Perhaps. Who’s to say that before we came here, we didn’t already have many of those experiences? Or that we’ll have many more after we leave here? Why limit all experiential knowledge to what we acquire in mortality?
In addition, I do think that our physical bodies are merely garments that we clothe our souls with. In my opinion, the chemical make up of human physiology is inconsequential. The true Self is beyond any chemical or biological make up, and therefore transcends any physical form. The physical form itself is meaningless IMO. To me the physical body is like a Pinto or an Edsel because it only lasts a paltry century, before it needs to be traded in the moment it no longer starts. Which given those models is fairly quickly.
Yes, but we’ve only got a starter model. The Book of Mormon refers to the resurrection as a time when “the spirit and the body shall be areunited again in its perfect form; both limb and joint shall be restored to its proper frame.” (Alma 11:43)

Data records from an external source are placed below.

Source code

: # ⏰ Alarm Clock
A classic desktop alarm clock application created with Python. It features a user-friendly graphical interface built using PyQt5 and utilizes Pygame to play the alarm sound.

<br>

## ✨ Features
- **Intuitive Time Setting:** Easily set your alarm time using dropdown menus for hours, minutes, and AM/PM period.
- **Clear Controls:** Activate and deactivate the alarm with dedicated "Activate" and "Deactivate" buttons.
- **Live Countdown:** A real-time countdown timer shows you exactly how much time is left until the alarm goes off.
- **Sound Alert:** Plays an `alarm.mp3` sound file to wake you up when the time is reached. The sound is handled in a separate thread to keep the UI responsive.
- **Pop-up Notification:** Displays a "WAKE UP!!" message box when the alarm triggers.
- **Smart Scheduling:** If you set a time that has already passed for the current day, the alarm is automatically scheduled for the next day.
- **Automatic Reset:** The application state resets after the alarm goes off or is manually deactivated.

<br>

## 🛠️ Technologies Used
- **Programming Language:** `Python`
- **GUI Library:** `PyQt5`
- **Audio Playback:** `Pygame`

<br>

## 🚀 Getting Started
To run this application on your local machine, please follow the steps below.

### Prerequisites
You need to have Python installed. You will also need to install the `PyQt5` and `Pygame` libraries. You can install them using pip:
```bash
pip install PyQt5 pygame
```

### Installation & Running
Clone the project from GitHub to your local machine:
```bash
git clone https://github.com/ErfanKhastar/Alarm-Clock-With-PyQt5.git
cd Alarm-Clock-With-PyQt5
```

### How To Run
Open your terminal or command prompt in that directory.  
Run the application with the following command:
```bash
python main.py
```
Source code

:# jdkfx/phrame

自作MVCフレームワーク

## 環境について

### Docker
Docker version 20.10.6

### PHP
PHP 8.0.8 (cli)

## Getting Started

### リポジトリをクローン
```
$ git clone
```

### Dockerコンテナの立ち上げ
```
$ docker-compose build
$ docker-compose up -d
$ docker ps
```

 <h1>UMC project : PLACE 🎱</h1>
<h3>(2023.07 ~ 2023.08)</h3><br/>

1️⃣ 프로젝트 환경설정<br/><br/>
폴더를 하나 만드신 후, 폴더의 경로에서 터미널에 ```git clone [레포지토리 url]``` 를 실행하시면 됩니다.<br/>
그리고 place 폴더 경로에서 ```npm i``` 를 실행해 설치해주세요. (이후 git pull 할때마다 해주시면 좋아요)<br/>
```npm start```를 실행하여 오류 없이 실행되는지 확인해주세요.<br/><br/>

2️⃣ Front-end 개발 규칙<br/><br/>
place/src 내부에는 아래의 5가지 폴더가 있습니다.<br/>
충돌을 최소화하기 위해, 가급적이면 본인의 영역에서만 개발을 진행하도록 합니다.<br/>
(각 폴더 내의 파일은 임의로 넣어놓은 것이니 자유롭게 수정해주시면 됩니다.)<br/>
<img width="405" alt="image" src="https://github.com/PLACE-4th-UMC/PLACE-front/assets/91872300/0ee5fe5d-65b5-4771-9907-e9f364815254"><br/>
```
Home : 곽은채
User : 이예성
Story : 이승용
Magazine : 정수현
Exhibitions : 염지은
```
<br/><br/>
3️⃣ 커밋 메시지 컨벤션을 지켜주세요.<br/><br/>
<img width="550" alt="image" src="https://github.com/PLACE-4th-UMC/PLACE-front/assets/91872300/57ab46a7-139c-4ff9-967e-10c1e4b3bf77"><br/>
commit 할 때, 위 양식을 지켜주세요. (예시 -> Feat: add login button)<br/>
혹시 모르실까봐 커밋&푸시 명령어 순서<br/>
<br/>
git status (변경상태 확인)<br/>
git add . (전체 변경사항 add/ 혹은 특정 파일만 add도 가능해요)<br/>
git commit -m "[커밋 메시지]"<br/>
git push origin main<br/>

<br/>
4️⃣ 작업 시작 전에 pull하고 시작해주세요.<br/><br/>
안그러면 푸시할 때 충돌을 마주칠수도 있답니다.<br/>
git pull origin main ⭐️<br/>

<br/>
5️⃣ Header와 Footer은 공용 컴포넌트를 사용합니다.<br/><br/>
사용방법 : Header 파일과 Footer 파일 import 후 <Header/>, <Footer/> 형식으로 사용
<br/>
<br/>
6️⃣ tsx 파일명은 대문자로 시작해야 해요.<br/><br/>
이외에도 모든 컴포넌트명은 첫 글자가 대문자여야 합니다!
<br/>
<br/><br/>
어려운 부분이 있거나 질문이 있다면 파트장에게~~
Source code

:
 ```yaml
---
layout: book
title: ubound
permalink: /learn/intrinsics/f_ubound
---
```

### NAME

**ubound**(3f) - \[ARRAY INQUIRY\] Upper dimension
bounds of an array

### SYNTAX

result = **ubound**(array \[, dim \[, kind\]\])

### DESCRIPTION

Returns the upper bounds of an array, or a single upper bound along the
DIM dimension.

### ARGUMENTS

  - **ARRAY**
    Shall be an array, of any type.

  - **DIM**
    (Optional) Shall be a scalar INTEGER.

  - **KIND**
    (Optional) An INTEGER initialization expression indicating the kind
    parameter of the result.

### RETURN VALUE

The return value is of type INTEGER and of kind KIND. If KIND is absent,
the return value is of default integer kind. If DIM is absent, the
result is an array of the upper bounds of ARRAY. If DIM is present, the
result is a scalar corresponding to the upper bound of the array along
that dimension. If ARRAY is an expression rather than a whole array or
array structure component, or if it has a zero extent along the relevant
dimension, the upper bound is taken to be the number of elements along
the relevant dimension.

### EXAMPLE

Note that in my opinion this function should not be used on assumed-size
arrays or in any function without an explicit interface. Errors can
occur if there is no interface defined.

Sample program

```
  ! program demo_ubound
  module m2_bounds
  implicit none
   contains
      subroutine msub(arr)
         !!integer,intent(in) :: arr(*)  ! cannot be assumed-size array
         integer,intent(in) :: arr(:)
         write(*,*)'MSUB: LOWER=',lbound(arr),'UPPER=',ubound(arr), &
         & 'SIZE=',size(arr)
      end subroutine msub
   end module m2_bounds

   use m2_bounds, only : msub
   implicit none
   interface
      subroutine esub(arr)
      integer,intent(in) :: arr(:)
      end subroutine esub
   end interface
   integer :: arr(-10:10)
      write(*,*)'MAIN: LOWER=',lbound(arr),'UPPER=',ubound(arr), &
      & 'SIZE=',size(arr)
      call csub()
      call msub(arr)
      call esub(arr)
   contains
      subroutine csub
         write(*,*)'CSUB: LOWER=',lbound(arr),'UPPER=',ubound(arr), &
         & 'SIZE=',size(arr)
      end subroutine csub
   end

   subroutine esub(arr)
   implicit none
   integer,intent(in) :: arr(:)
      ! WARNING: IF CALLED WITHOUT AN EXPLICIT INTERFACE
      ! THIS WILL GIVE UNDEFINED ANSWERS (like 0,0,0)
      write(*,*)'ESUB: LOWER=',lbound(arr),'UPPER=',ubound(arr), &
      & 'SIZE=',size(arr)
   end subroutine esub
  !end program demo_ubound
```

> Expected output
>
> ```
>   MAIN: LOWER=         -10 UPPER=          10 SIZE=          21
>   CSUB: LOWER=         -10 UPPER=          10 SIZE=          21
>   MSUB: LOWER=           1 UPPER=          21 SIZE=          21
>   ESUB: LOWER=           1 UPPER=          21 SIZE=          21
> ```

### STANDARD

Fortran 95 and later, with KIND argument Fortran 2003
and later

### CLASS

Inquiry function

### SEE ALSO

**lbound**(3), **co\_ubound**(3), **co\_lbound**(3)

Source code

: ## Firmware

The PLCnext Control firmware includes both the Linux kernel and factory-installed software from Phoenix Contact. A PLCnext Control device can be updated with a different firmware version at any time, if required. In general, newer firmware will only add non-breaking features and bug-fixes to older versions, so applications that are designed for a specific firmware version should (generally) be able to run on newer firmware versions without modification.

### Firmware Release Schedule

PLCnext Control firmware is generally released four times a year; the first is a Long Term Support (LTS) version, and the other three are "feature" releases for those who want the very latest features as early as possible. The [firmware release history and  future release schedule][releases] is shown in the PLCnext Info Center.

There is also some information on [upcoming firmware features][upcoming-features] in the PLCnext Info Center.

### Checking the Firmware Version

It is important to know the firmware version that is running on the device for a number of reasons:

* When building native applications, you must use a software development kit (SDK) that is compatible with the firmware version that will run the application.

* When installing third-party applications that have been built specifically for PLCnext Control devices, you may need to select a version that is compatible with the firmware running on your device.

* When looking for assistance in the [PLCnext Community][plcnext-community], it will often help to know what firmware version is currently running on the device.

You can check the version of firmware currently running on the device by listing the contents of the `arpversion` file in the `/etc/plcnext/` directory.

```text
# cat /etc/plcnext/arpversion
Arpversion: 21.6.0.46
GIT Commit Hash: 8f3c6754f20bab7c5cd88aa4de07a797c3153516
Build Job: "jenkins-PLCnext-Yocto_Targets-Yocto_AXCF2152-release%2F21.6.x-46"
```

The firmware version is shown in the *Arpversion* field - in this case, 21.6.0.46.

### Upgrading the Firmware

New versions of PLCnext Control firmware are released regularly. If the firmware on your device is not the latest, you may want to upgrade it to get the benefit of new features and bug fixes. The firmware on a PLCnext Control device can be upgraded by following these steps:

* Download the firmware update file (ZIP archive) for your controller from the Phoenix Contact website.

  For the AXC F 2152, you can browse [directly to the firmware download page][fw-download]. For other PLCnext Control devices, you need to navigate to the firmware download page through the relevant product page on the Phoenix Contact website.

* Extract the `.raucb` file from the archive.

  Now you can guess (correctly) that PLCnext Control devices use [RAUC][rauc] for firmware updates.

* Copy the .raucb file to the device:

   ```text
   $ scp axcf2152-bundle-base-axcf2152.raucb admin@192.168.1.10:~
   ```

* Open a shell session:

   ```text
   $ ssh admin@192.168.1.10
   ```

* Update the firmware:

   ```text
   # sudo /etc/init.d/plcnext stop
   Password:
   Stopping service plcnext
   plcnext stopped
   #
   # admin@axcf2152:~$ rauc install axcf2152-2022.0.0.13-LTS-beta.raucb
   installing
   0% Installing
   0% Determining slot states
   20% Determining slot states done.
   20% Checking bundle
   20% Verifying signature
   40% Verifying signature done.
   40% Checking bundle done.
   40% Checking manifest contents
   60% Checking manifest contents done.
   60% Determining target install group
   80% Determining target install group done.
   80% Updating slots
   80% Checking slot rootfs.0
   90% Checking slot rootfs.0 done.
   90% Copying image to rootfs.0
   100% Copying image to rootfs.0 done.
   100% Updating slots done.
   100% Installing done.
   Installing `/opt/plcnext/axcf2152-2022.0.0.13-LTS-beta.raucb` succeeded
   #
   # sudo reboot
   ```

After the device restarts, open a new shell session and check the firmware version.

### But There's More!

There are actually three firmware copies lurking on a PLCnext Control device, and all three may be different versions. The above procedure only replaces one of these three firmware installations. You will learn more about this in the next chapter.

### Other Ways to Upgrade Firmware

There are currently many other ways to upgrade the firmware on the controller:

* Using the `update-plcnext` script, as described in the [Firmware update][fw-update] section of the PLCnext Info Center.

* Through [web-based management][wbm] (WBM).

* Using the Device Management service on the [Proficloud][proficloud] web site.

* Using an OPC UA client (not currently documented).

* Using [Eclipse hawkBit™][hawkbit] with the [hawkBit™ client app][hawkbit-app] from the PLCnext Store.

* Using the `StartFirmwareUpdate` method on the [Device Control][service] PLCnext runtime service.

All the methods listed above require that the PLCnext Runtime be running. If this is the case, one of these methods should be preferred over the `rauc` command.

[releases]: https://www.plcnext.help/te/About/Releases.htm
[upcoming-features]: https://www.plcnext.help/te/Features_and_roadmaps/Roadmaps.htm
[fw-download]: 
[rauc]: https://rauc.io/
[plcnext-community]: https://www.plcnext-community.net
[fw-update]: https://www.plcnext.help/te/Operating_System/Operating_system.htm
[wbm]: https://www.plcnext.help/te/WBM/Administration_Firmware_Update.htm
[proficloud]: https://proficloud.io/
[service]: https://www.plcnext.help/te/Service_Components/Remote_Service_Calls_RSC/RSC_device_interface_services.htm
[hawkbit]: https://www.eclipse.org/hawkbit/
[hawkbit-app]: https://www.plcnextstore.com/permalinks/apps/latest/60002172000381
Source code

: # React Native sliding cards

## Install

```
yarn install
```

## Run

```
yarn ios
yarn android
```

Rather than a complete “trade-in,” we Mormons suggest an upgrade.
I do subscribe to the thought that sentience and consiousness is the image of God, not the physical form itself. I think that if we become gods, or demi gods, that we are assigned a specific world to create. Just like students are handed out assignments. Graduating from Earth is like a High School Diploma, but you still have to get your Ph.D through Godhood.
That as gods we have to create a world with whatever chemical compounds are availabe on that world, that we can’t pick and choose. Or that we have to create a world with assigned chemical compunds. But what ever the case, we are assigned. It would be the only way to challenge a being that is a god, to have that god be able to learn and develop itself to whatever stage is next. Therefore IMO, and in the immortal words of Rumsfeld, we have to create with what we have at hand, not with what we wish we had.
I think my problem with this – and with most people who extract the doctrine of deification from its original context – is that it focuses on what we do instead of who we are, or who we should be. God wants us to become like him, and, in turn, he will give us all that he has. Focusing on the stuff he has instead of who he is misses the mark, I think.
How’s that for a revelation?
It’s a good start. I’m sure two nice young men on bicycles would be happy to come over to your house and tell you more.